Stored data entries
◇ ◇ ◇ ◇ ◇
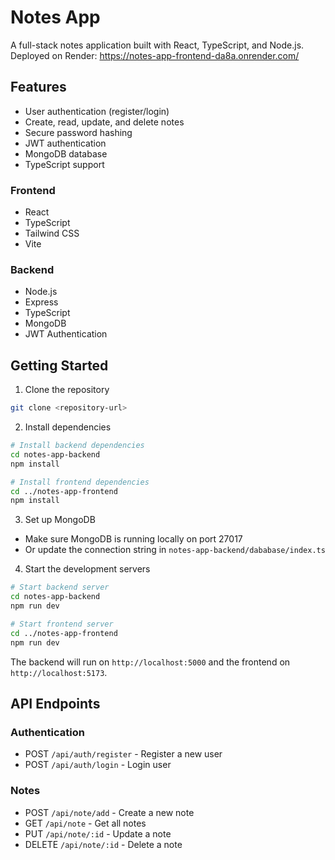 # Notes App

A full-stack notes application built with React, TypeScript, and Node.js.
Deployed on Render: https://notes-app-frontend-da8a.onrender.com/

## Features

- User authentication (register/login)
- Create, read, update, and delete notes
- Secure password hashing
- JWT authentication
- MongoDB database
- TypeScript support

### Frontend
- React
- TypeScript
- Tailwind CSS
- Vite

### Backend
- Node.js
- Express
- TypeScript
- MongoDB
- JWT Authentication

## Getting Started

1. Clone the repository
```bash
git clone <repository-url>
```

2. Install dependencies
```bash
# Install backend dependencies
cd notes-app-backend
npm install

# Install frontend dependencies
cd ../notes-app-frontend
npm install
```

3. Set up MongoDB
- Make sure MongoDB is running locally on port 27017
- Or update the connection string in `notes-app-backend/dababase/index.ts`

4. Start the development servers
```bash
# Start backend server
cd notes-app-backend
npm run dev

# Start frontend server
cd ../notes-app-frontend
npm run dev
```

The backend will run on `http://localhost:5000` and the frontend on `http://localhost:5173`.

## API Endpoints

### Authentication
- POST `/api/auth/register` - Register a new user
- POST `/api/auth/login` - Login user

### Notes
- POST `/api/note/add` - Create a new note
- GET `/api/note` - Get all notes
- PUT `/api/note/:id` - Update a note
- DELETE `/api/note/:id` - Delete a note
◇ ◇ ◇ ◇ ◇
Report how many lines of the data hold the string "repository"; give only the number.

SOLUTION FOR THIS TASK
2